Post by Flamberge on Sept 5, 2005 7:14:56 GMT -6
This is Part 3 of a general discussion appearing on Schermaonline.com about how to reconcile fencing and schoolwork. Part 1 was directed to the teachers. Part 2 to the parents. Part 3 is specifically for the young student-fencers.
www.schermaonline.com/scherma/modules.php?name=News&file=article&sid=337&mode=thread&order=1&thold=0
FOR THE YOUNG STUDENT-FENCERS
(edited from Maestro Bernacchi)
Part 3
(edited from Maestro Bernacchi)
Part 3
You must learn and know how to plan and organize your day.
The day has 24 hours. A good number of them must be reserved to sleeping, especially during your growing period. Therefore, it is bad and counterproductive to end up, already when in middle school, doing your homework until midnight so that you can train at the club until 9 PM.
The best advice is to always go to bed early in the evening after having completed everything you wanted to do for the day, including a little TV or some other relaxing activity. You must make sure that training must be of quality and not only of quantity. Remember that even though your training may be more enjoyable than doing your homework, the true ability of the student-athlete is in knowing how to use time effectively. This will help avoid a conflict between school and sport needs.
When you study, you study. When you train, you train. When you have fun, you have fun. All this can and must be mixed because fencing is studying, training, and having fun. However, you must also know how to be three persons in one and well balanced in all three. Your success is not wasting even a minute in your day. This doesn't mean you should behave like a robot, but you should know how to match your commitments to the goals and satisfactions you wish to reach and get from each activity you are involved.

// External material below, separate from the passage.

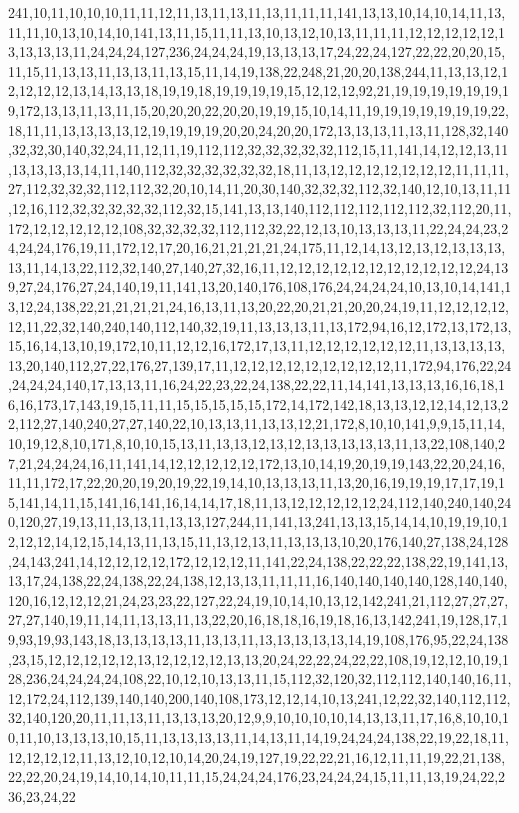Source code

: 241,10,11,10,10,10,11,11,12,11,13,11,13,11,13,11,11,11,141,13,13,10,14,10,14,11,13,11,11,10,13,10,14,10,141,13,11,15,11,11,13,10,13,12,10,13,11,11,11,12,12,12,12,12,13,13,13,13,11,24,24,24,127,236,24,24,24,19,13,13,13,17,24,22,24,127,22,22,20,20,15,11,15,11,13,13,11,13,13,11,13,15,11,14,19,138,22,248,21,20,20,138,244,11,13,13,12,12,12,12,12,13,14,13,13,18,19,19,18,19,19,19,19,15,12,12,12,92,21,19,19,19,19,19,19,19,172,13,13,11,13,11,15,20,20,20,22,20,20,19,19,15,10,14,11,19,19,19,19,19,19,19,22,18,11,11,13,13,13,13,12,19,19,19,19,20,20,24,20,20,172,13,13,13,11,13,11,128,32,140,32,32,30,140,32,24,11,12,11,19,112,112,32,32,32,32,32,112,15,11,141,14,12,12,13,11,13,13,13,13,14,11,140,112,32,32,32,32,32,32,18,11,13,12,12,12,12,12,12,12,11,11,11,27,112,32,32,32,112,112,32,20,10,14,11,20,30,140,32,32,32,112,32,140,12,10,13,11,11,12,16,112,32,32,32,32,32,112,32,15,141,13,13,140,112,112,112,112,112,32,112,20,11,172,12,12,12,12,12,108,32,32,32,32,112,112,32,22,12,13,10,13,13,13,11,22,24,24,23,24,24,24,176,19,11,172,12,17,20,16,21,21,21,21,24,175,11,12,14,13,12,13,12,13,13,13,13,11,14,13,22,112,32,140,27,140,27,32,16,11,12,12,12,12,12,12,12,12,12,12,12,24,139,27,24,176,27,24,140,19,11,141,13,20,140,176,108,176,24,24,24,24,10,13,10,14,141,13,12,24,138,22,21,21,21,21,24,16,13,11,13,20,22,20,21,21,20,20,24,19,11,12,12,12,12,12,11,22,32,140,240,140,112,140,32,19,11,13,13,13,11,13,172,94,16,12,172,13,172,13,15,16,14,13,10,19,172,10,11,12,12,16,172,17,13,11,12,12,12,12,12,12,11,13,13,13,13,13,20,140,112,27,22,176,27,139,17,11,12,12,12,12,12,12,12,12,12,11,172,94,176,22,24,24,24,24,140,17,13,13,11,16,24,22,23,22,24,138,22,22,11,14,141,13,13,13,16,16,18,16,16,173,17,143,19,15,11,11,15,15,15,15,15,172,14,172,142,18,13,13,12,12,14,12,13,22,112,27,140,240,27,27,140,22,10,13,13,11,13,13,12,21,172,8,10,10,141,9,9,15,11,14,10,19,12,8,10,171,8,10,10,15,13,11,13,13,12,13,12,13,13,13,13,13,11,13,22,108,140,27,21,24,24,24,16,11,141,14,12,12,12,12,12,172,13,10,14,19,20,19,19,143,22,20,24,16,11,11,172,17,22,20,20,19,20,19,22,19,14,10,13,13,13,11,13,20,16,19,19,19,17,17,19,15,141,14,11,15,141,16,141,16,14,14,17,18,11,13,12,12,12,12,12,24,112,140,240,140,240,120,27,19,13,11,13,13,11,13,13,127,244,11,141,13,241,13,13,15,14,14,10,19,19,10,12,12,12,14,12,15,14,13,11,13,15,11,13,12,13,11,13,13,13,10,20,176,140,27,138,24,128,24,143,241,14,12,12,12,12,172,12,12,12,11,141,22,24,138,22,22,22,138,22,19,141,13,13,17,24,138,22,24,138,22,24,138,12,13,13,11,11,11,16,140,140,140,140,128,140,140,120,16,12,12,12,21,24,23,23,22,127,22,24,19,10,14,10,13,12,142,241,21,112,27,27,27,27,27,140,19,11,14,11,13,13,11,13,22,20,16,18,18,16,19,18,16,13,142,241,19,128,17,19,93,19,93,143,18,13,13,13,13,11,13,13,11,13,13,13,13,13,14,19,108,176,95,22,24,138,23,15,12,12,12,12,12,13,12,12,12,12,13,13,20,24,22,22,24,22,22,108,19,12,12,10,19,128,236,24,24,24,24,108,22,10,12,10,13,13,11,15,112,32,120,32,112,112,140,140,16,11,12,172,24,112,139,140,140,200,140,108,173,12,12,14,10,13,241,12,22,32,140,112,112,32,140,120,20,11,11,13,11,13,13,13,20,12,9,9,10,10,10,10,14,13,13,11,17,16,8,10,10,10,11,10,13,13,13,10,15,11,13,13,13,13,11,14,13,11,14,19,24,24,24,138,22,19,22,18,11,12,12,12,12,11,13,12,10,12,10,14,20,24,19,127,19,22,22,21,16,12,11,11,19,22,21,138,22,22,20,24,19,14,10,14,10,11,11,15,24,24,24,176,23,24,24,24,15,11,11,13,19,24,22,236,23,24,22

You also must know how to give up something, sometimes just for a short period of time rather than completely, in order to obtain a certain result. If you like to watch a TV program before your homework, but you know that Mondays and Wednesdays you must be at the club to train between 6 and 8, it is logical not to spend the usual time in front of the TV on Mondays and Wednesdays. In other words you must act like a manager or like Napoleon when he was allocating his troops in the battlefield before confronting the enemy.
You must try and check everything. You try, you check the results, and eventually you come up with a daily routine which should be in place more or less the entire school year, but which will be modified and fine tuned day after day.
If you feel dissatisfied with school, or because you missed something in your athletic preparation, if you are always stressed and you finish everything at the last minute, this means that in the way you've lined up your troops something isn't working. It is essential to revise your plan, obviously always with the help and advice of your parents.
It's an easy co pout to say "the teachers give me too much homework, therefore they don't want for me to fence." Let's first see if the time allocated to complete the homework was used in the best way possible, without extraneous distractions.
If you have a project due on Wednesday, don't wait 'till Tuesday afternoon. If you have completed all the homework for the next day, start on something else which is due a later date. By managing your homework assignments this way you will not be forced to renounce going to the club or you will not worry during your fencing workout that after you get home you still have homework to do. If you have a big test and you feel that you have to skip a competition just before the test, if you manage your program effectively, you should be in a position to do well in both.
The 12 Golden Rules for a good student-athlete:
The magic formula to successfully reconcile sport and school requires to know how to organize your time calmly, without stress or (op)pression by anyone. What counts in the end is balance in your growth. You cannot do everything every day, but you can do everything at the right time and reach the end of the school year and the fencing season with good grades and the satisfaction of your fencing accomplishments.
Now all of you can incorporate these suggestions with your comments and your own personal experience!
Maestro Bernacchi
I hope that this three parts series is helpful to teachers, parents, and student-fencers.